Indiana Writers Group column for March 7 and thereafter
730 words

By Andrea Neal

   The Indiana House has forwarded to the Senate a bill requiring that Indiana public schools “include a study of the Holocaust in each high school United States history course.”
    As curriculum mandates go, this one isn’t too onerous. Any history teacher worth his salt is already teaching the Holocaust as part of an even cursory study of World War II. Most U.S. History textbooks contain a section if not a chapter on the Holocaust. The Holocaust is a required topic listed in Indiana’s social studies standards for both U.S. History and World History. The U.S. History standards cover “Hitler’s final solution policy and the Allies’ responses to the Holocaust.” The World History standards ensure students study “the antecedents, causes, major events and global consequences of World War II, including the Holocaust.”
    The Holocaust mandate does little more than emphasize an academic requirement already on the books. No controversy there. The worry is that one good mandate will lead to another and, before we know it, public school teachers will be micromandated to death.

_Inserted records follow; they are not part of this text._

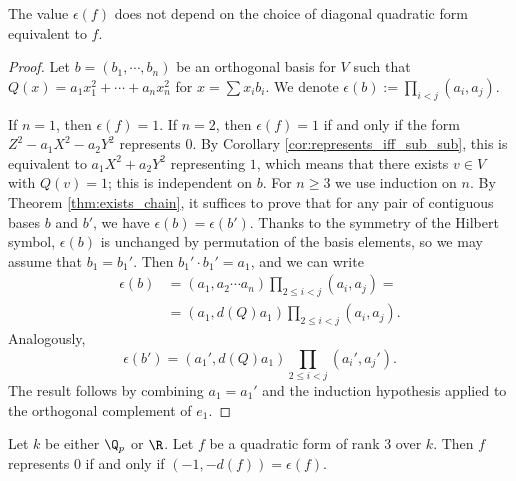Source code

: \begin{lemma}\label{lem:HM_inv_well_defined}
\leanok
The value $\epsilon(f)$ does not depend on the choice of diagonal quadratic form equivalent to $f$.
\end{lemma}
\begin{proof}
Let $b = (b_1, \cdots, b_n)$ be an orthogonal basis for $V$ such that $Q(x) = a_1 x_1^2 + \cdots + a_n x_n^2$ for $x = \sum x_i b_i$. We denote  $\epsilon(b) := \prod_{i < j}(a_i, a_j)$. 

If $n=1$, then $\epsilon(f) = 1$. If $n=2$, then $\epsilon(f) = 1$ if and only if the form $Z^2 - a_1 X^2 - a_2 Y^2$ represents $0$. By Corollary \ref{cor:represents_iff_sub_sub}, this is equivalent to $a_1 X^2 + a_2 Y^2$ representing $1$, which means that there exists $v \in V$ with $Q(v) = 1$; this is independent on $b$. 
For $n \ge 3$ we use induction on $n$. By Theorem \ref{thm:exists_chain}, it suffices to prove that for any pair of contiguous bases $b$ and $b'$, we have $\epsilon(b) = \epsilon(b')$. 
Thanks to the symmetry of the Hilbert symbol, $\epsilon(b)$ is unchanged by permutation of the basis elements, so we may assume that $b_1 = b_1'$.
Then $b_1' \cdot b_1' = a_1$, and we can write 
\begin{align*}
	\epsilon(b) &= (a_1, a_2 \cdots a_n) \prod_{2 \le i < j} (a_i, a_j) = \\
	&= (a_1, d(Q) a_1) \prod_{2 \le i < j} (a_i, a_j).
\end{align*}
Analogously, \[\epsilon(b') = (a_1', d(Q) a_1) \prod_{2 \le i < j} (a_i', a_j'). \]
The result follows by combining $a_1 = a_1'$ and the induction hypothesis applied to the orthogonal complement of $e_1$.
\end{proof}

\begin{lemma}\label{lem:represents_zero_iff_rk_3}
\leanok
{}
Let $k$ be either $\Q_p$ or $\R$. Let $f$ be a quadratic form of rank $3$ over $k$. Then $f$ represents $0$ if and only if $(-1, -d(f)) = \epsilon(f)$.
\end{lemma}

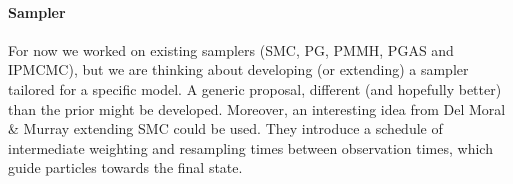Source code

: \paragraph{Sampler}
For now we worked on existing samplers (\gls{SMC}, \gls{PG}, \gls{PMMH}, \gls{PGAS} and \gls{IPMCMC}), but we are thinking about developing (or extending) a sampler tailored for a specific model. A generic proposal, different (and hopefully better) than the prior might be developed.
Moreover, an interesting idea from Del Moral \& Murray \cite{DelMoral:2015jk} extending \gls{SMC} could be used. They introduce a schedule of intermediate weighting and resampling times between observation times, which guide particles towards the final state.
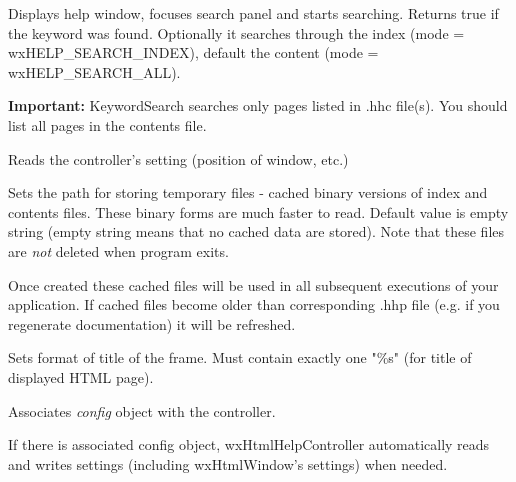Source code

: 
Displays help window, focuses search panel and starts searching.  Returns true
if the keyword was found. Optionally it searches through the index (mode =
wxHELP\_SEARCH\_INDEX), default the content (mode = wxHELP\_SEARCH\_ALL).

{\bf Important:} KeywordSearch searches only pages listed in .hhc file(s).
You should list all pages in the contents file.

\label{wxhtmlhelpcontrollerreadcustomization}


Reads the controller's setting (position of window, etc.)

\label{wxhtmlhelpcontrollersettempdir}


Sets the path for storing temporary files - cached binary versions of index and contents files. These binary
forms are much faster to read. Default value is empty string (empty string means
that no cached data are stored). Note that these files are {\it not} 
deleted when program exits.

Once created these cached files will be used in all subsequent executions 
of your application. If cached files become older than corresponding .hhp
file (e.g. if you regenerate documentation) it will be refreshed.

\label{wxhtmlhelpcontrollersettitleformat}


Sets format of title of the frame. Must contain exactly one "\%s"
(for title of displayed HTML page).

\label{wxhtmlhelpcontrolleruseconfig}


Associates {\it config} object with the controller.

If there is associated config object, wxHtmlHelpController automatically
reads and writes settings (including wxHtmlWindow's settings) when needed.

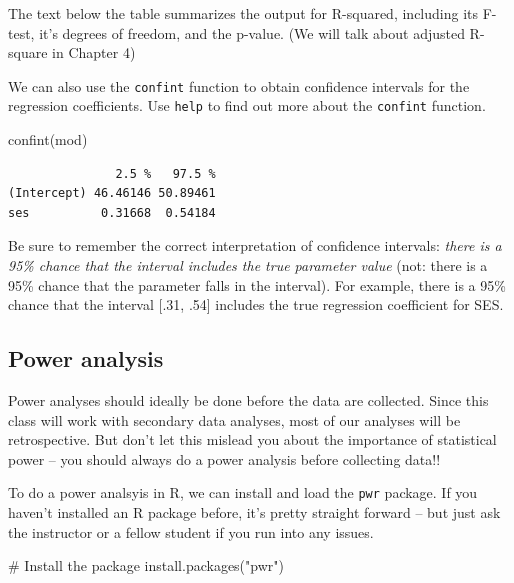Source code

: \documentclass[
  letterpaper,
  DIV=11,
  numbers=noendperiod]{scrreprt}
\newenvironment{Shaded}{\begin{snugshade}}{\end{snugshade}}
\newcommand{\CommentTok}[1]{\textcolor[rgb]{0.37,0.37,0.37}{#1}}
\newcommand{\FunctionTok}[1]{\textcolor[rgb]{0.28,0.35,0.67}{#1}}
\newcommand{\NormalTok}[1]{\textcolor[rgb]{0.00,0.23,0.31}{#1}}
\newcommand{\StringTok}[1]{\textcolor[rgb]{0.13,0.47,0.30}{#1}}
\begin{document}
The text below the table summarizes the output for R-squared, including
its F-test, it's degrees of freedom, and the p-value. (We will talk
about adjusted R-square in Chapter 4)

We can also use the \texttt{confint} function to obtain confidence
intervals for the regression coefficients. Use \texttt{help} to find out
more about the \texttt{confint} function.

\begin{Shaded}
\begin{Highlighting}[]
\FunctionTok{confint}\NormalTok{(mod)}
\end{Highlighting}
\end{Shaded}

\begin{verbatim}
               2.5 %   97.5 %
(Intercept) 46.46146 50.89461
ses          0.31668  0.54184
\end{verbatim}

Be sure to remember the correct interpretation of confidence intervals:
\emph{there is a 95\% chance that the interval includes the true
parameter value} (not: there is a 95\% chance that the parameter falls
in the interval). For example, there is a 95\% chance that the interval
{[}.31, .54{]} includes the true regression coefficient for SES.

\hypertarget{power-analysis}{%
\subsection{Power analysis}\label{power-analysis}}

Power analyses should ideally be done before the data are collected.
Since this class will work with secondary data analyses, most of our
analyses will be retrospective. But don't let this mislead you about the
importance of statistical power -- you should always do a power analysis
before collecting data!!

To do a power analsyis in R, we can install and load the \texttt{pwr}
package. If you haven't installed an R package before, it's pretty
straight forward -- but just ask the instructor or a fellow student if
you run into any issues.

\begin{Shaded}
\begin{Highlighting}[]
\CommentTok{\# Install the package }
\FunctionTok{install.packages}\NormalTok{(}\StringTok{"pwr"}\NormalTok{)}
\end{Highlighting}
\end{Shaded}
\end{document}
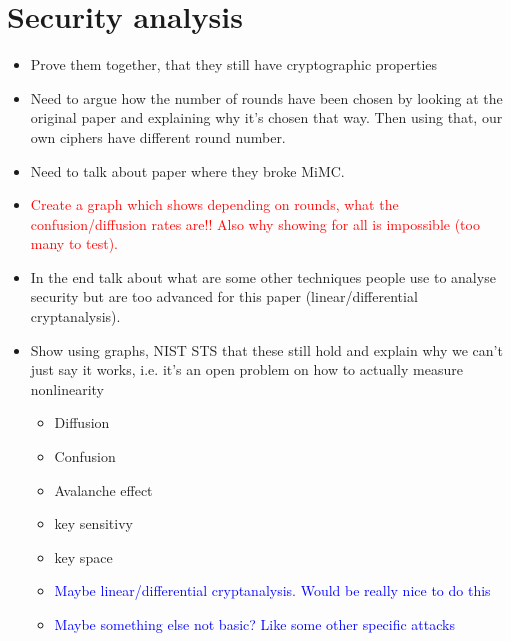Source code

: \documentclass{Resources/UoBLab1}
\theoremstyle{definition}
\begin{document}
\section{Security analysis}
\begin{itemize}
    \item Prove them together, that they still have cryptographic properties
    \item Need to argue how the number of rounds have been chosen by looking at the original paper and explaining why it's chosen that way. Then using that, our own ciphers have different round number.
    \item Need to talk about paper where they broke MiMC.
    \item \textcolor{red}{Create a graph which shows depending on rounds, what the confusion/diffusion rates are!! Also why showing for all is impossible (too many to test).}
    \item In the end talk about what are some other techniques people use to analyse security but are too advanced for this paper (linear/differential cryptanalysis).
    \item Show using graphs, NIST STS that these still hold and explain why we can't just say it works, i.e. it's an open problem on how to actually measure nonlinearity \begin{itemize}
        \item Diffusion
        \item Confusion
        \item Avalanche effect
        \item key sensitivy
        \item key space
        \item \textcolor{blue}{Maybe linear/differential cryptanalysis. Would be really nice to do this}
        \item \textcolor{blue}{Maybe something else not basic? Like some other specific attacks}
    \end{itemize}
\end{itemize}


\end{document}
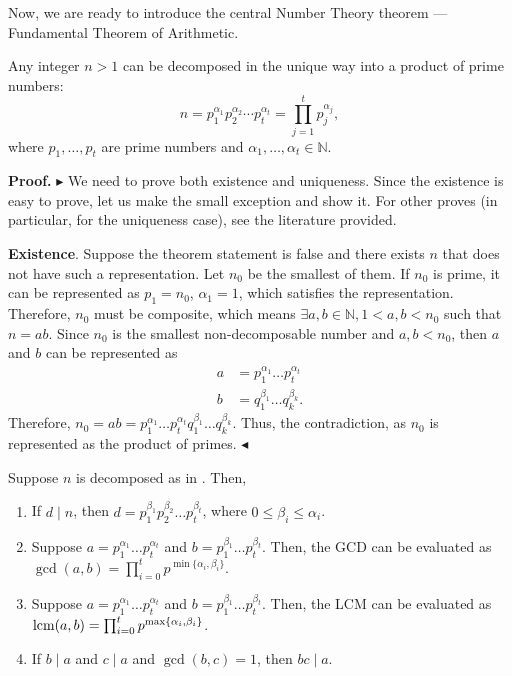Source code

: \documentclass[../lecture-notes-148x210.tex]{subfiles}
\begin{document}
Now, we are ready to introduce the central Number Theory theorem --- Fundamental
Theorem of Arithmetic.

\begin{theorem}\label{th:fundamental_arithmetic}
    Any integer $n>1$ can be decomposed in the unique way into a product of prime numbers:
    \begin{equation*}
        n = p_1^{\alpha_1}p_2^{\alpha_2}\cdots p_t^{\alpha_t} = \prod_{j=1}^t p_j^{\alpha_j},
    \end{equation*}
    where $p_1,\dots,p_t$ are prime numbers and $\alpha_1,\dots,\alpha_t \in \mathbb{N}$.
\end{theorem}

\textbf{Proof.} 
$\blacktriangleright$  
We need to prove both existence and uniqueness. Since the existence is
easy to prove, let us make the small exception and show it. For other proves (in
particular, for the uniqueness case), see the literature provided.

\textcolor{green!60!black}{\textbf{Existence}}. Suppose the theorem statement is
false and there exists $n$ that does not have such a representation. Let $n_0$ be
the smallest of them. If $n_0$ is prime, it can be represented as $p_1=n_0$,
$\alpha_1=1$, which satisfies the representation. Therefore, $n_0$ must be
composite, which means $\exists a, b \in \mathbb{N}, 1 < a, b < n_0$ such that
$n = ab$. Since $n_0$ is the smallest non-decomposable number and $a, b < n_0$,
then $a$ and $b$ can be represented as 
\begin{align*}
    a &= p_{1}^{\alpha_{1}} \dots p_{t}^{\alpha_{t}} \\
    b &= q_{1}^{\beta_{1}} \dots q_{k}^{\beta_{k}}.
\end{align*}
Therefore, $n_0 = ab=p_{1}^{\alpha_{1}} \dots p_{t}^{\alpha_{t}}
q_{1}^{\beta_{1}} \dots q_{k}^{\beta_{k}}$. Thus, the contradiction, as $n_0$ is
represented as the product of primes. $\blacktriangleleft$  

\begin{corollary}
    Suppose $n$ is decomposed as in . Then,

    \begin{enumerate}
        \item If $d \mid n$, then $d = p_{1}^{\beta_1}p_{2}^{\beta_2} \dots p_{t}^{\beta_t}$, where $0 \leq \beta_i \leq \alpha_i$.
        \item Suppose $a = p_{1}^{\alpha_1} \dots p_{t}^{\alpha_t}$ and $b = p_{1}^{\beta_1} \dots p_{t}^{\beta_t}$. Then, the GCD can be evaluated as $\gcd(a, b) = \prod_{i=0}^{t}p^{\min\{\alpha_i, \beta_i\}}$.
        \item Suppose $a = p_{1}^{\alpha_1} \dots p_{t}^{\alpha_t}$ and $b = p_{1}^{\beta_1} \dots p_{t}^{\beta_t}$. Then, the LCM can be evaluated as $\text{lcm}(a, b) = \prod_{i=0}^{t}p^{\max\{\alpha_i, \beta_i\}}$.
        \item If $b \mid a$ and $c \mid a$ and $\gcd(b, c) = 1$, then $bc \mid a$.
    \end{enumerate}
\end{corollary}
\end{document}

Teachers have plenty to do already trying to follow Indiana’s “Academic Standards,” which dictate what students should know and be able to do in every single subject area.
    If too many mandates become law, they will crowd out essential areas of study. Remember the federal law passed in 2004 requiring the teaching of the Constitution on Constitution Day every September in schools that receive federal funds? Yes, every school should teach the Constitution, but only as it fits into its curriculum calendar, not because it’s Sept. 15 and certainly not because congressmen in Washington say so.
    The National School Boards Association has this to say about mandates: “Discrete requirements like this frequently sound perfectly reasonable when each is considered in isolation. But the whole litany is foisted on schools by politicians, think tanks, lobbyists and advocacy groups who never, ever have any responsibility for making the system work as a whole. The next thing you know, our schools are buried in an avalanche of mandates, many of which are important but bear only a tangential relation to academic achievement. And inevitably, we wind up hearing some of these very same people blustering about school budgets that are increasing faster than test scores.”
    One look at all the Illinois social studies mandates illustrates the problem. Here’s what lawmakers have required there: instruction in “proper use and display of the flag,” “a unit of instruction studying the events of black history,” “a study of the role of labor unions and their interaction with government in achieving the goals of a mixed free enterprise system,” “a unit of instruction studying the events of the history of women in America.”
    This year, lawmakers proposed three other mandates for Indiana curriculum in addition to Holocaust instruction, although thankfully they appear to be dead for the session. Sen. Jeff Drozda, R-Westfield, wanted to mandate instruction regarding human fetal development as part of high school health education curriculum. Sen. Earline Rogers, D-Gary, wanted to require a three-hour class for Grade 12 students about the value of voting. Rep. Matt Bell, R-Avilla, wanted to mandate instruction in personal financial responsibility to students in Grades 9-12.
    The Rogers and Bells proposals are sound in terms of content. In fact, there’s a study of mandated personal finance curriculum that indicates compelling social benefits. Students who take such a course not only manage money better, but are more likely to accumulate savings as adults than students who do not receive such a class. But where do we draw the line? This mandate slope is a slippery one and the state’s Core 40 curriculum is already loaded with little opportunity for students to take elective courses that really get them excited.
    I can think of dozens of things that should be taught all students before they graduate, for example: proper use of pronouns. I’ll go berserk if I hear one more allegedly educated person on TV begin a sentence with “Me and my friend.” Or how about mandating driver’s education? Just last week, I almost got reamed by a teen driver talking on a cell phone.
    Indiana teachers can’t take any more mandates. It is virtually impossible now to cover all the standards mandated by the Department of Education. Lawmakers need to refrain from playing school board, no matter how worthy the cause.